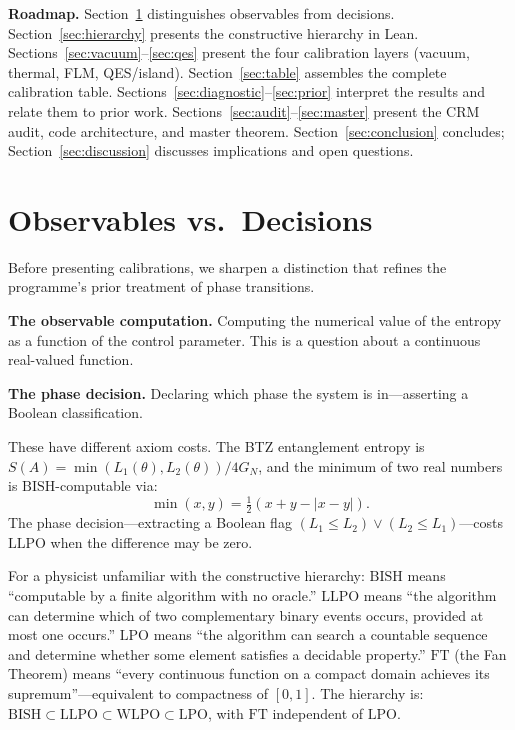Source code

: \documentclass[11pt,a4paper]{article}
\theoremstyle{plain}
\theoremstyle{definition}
\newcommand{\LPO}{\ensuremath{\mathrm{LPO}}}
\newcommand{\LLPO}{\ensuremath{\mathrm{LLPO}}}
\newcommand{\WLPO}{\ensuremath{\mathrm{WLPO}}}
\newcommand{\BISH}{\ensuremath{\mathrm{BISH}}}
\newcommand{\FT}{\ensuremath{\mathrm{FT}}}
\newcommand{\GN}{\ensuremath{G_N}}
\begin{document}
\medskip\noindent
\textbf{Roadmap.}  Section~\ref{sec:obs-vs-dec} distinguishes
observables from decisions.  Section~\ref{sec:hierarchy} presents
the constructive hierarchy in Lean.
Sections~\ref{sec:vacuum}--\ref{sec:qes} present the four
calibration layers (vacuum, thermal, FLM, QES/island).
Section~\ref{sec:table} assembles the complete calibration table.
Sections~\ref{sec:diagnostic}--\ref{sec:prior} interpret the
results and relate them to prior work.
Sections~\ref{sec:audit}--\ref{sec:master} present the CRM audit,
code architecture, and master theorem.
Section~\ref{sec:conclusion} concludes;
Section~\ref{sec:discussion} discusses implications and open
questions.

\section{Observables vs.\ Decisions}\label{sec:obs-vs-dec}

Before presenting calibrations, we sharpen a distinction that
refines the programme's prior treatment of phase transitions.

\textbf{The observable computation.}  Computing the numerical
value of the entropy as a function of the control parameter.
This is a question about a continuous real-valued function.

\textbf{The phase decision.}  Declaring which phase the system
is in---asserting a Boolean classification.

These have different axiom costs.  The BTZ entanglement entropy
is $S(A) = \min(L_1(\theta), L_2(\theta)) / 4\GN$, and the
minimum of two real numbers is $\BISH$-computable via:
\[
  \min(x, y) = \tfrac{1}{2}(x + y - |x - y|).
\]
The phase decision---extracting a Boolean flag
$(L_1 \leq L_2) \lor (L_2 \leq L_1)$---costs $\LLPO$
when the difference may be zero.

For a physicist unfamiliar with the constructive hierarchy:
$\BISH$ means ``computable by a finite algorithm with no oracle.''
$\LLPO$ means ``the algorithm can determine which of two complementary
binary events occurs, provided at most one occurs.''
$\LPO$ means ``the algorithm can search a countable sequence and
determine whether some element satisfies a decidable property.''
$\FT$ (the Fan Theorem) means ``every continuous function on a compact
domain achieves its supremum''---equivalent to compactness of $[0,1]$.
The hierarchy is: $\BISH \subset \LLPO \subset \WLPO \subset \LPO$,
with $\FT$ independent of $\LPO$.
\end{document}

____________________

About this exercise
When a line in the listing includes the word "with", report that line in full.

Answer box
For a physicist unfamiliar with the constructive hierarchy:
$\BISH$ means ``computable by a finite algorithm with no oracle.''
with $\FT$ independent of $\LPO$.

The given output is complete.